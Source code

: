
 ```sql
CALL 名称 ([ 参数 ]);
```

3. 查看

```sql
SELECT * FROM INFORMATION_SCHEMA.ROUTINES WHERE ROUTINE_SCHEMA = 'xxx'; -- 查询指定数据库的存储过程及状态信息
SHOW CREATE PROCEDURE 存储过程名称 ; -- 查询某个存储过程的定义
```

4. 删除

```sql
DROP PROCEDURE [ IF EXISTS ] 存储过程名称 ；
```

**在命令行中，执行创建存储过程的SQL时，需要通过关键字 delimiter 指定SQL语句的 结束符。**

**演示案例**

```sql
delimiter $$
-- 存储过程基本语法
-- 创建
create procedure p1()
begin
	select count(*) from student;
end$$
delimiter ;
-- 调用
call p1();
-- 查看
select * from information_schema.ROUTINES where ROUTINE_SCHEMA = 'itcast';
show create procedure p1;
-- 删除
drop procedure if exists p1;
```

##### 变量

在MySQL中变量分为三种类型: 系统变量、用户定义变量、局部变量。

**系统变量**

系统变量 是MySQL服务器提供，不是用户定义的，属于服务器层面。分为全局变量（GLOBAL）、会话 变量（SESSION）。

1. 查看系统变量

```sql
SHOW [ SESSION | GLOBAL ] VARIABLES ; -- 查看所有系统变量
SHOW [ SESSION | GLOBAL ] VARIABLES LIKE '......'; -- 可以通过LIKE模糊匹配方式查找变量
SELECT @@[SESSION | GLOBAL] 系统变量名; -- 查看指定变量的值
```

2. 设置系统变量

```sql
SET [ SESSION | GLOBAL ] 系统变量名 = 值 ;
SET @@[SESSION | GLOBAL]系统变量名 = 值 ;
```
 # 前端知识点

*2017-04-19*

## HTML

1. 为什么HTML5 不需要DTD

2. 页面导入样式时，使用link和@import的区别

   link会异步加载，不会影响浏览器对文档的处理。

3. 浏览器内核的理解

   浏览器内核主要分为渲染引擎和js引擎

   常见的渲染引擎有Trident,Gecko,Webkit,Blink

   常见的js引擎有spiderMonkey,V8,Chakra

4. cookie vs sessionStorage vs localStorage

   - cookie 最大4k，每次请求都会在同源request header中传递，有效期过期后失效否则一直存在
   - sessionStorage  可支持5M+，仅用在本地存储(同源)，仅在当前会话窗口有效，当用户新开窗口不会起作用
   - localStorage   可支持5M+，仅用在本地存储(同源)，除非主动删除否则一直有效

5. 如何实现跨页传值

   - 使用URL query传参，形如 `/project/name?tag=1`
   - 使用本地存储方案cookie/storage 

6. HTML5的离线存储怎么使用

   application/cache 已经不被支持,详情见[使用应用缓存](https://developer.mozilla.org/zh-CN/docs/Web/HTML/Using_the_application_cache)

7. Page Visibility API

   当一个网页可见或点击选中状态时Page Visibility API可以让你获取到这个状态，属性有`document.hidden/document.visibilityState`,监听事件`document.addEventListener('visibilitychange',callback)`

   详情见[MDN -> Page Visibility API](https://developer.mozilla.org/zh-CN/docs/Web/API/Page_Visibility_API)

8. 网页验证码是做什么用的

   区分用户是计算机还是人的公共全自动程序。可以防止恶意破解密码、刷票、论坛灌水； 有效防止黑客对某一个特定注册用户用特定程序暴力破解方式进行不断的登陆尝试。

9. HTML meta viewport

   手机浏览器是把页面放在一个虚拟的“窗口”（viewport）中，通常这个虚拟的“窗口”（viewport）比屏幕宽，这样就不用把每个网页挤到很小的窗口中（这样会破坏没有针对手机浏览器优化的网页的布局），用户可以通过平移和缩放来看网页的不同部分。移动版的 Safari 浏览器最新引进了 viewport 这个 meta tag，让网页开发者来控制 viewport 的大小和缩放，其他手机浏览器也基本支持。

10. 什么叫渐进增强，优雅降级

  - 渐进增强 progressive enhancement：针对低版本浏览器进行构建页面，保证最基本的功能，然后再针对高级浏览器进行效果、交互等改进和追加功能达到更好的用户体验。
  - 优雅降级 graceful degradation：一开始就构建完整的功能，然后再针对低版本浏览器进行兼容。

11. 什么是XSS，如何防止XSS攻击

================

ACTION ITEM: Return every line from the records above that holds the word "存储过程名称".

TASK OUTPUT:
SHOW CREATE PROCEDURE 存储过程名称 ; -- 查询某个存储过程的定义
DROP PROCEDURE [ IF EXISTS ] 存储过程名称 ；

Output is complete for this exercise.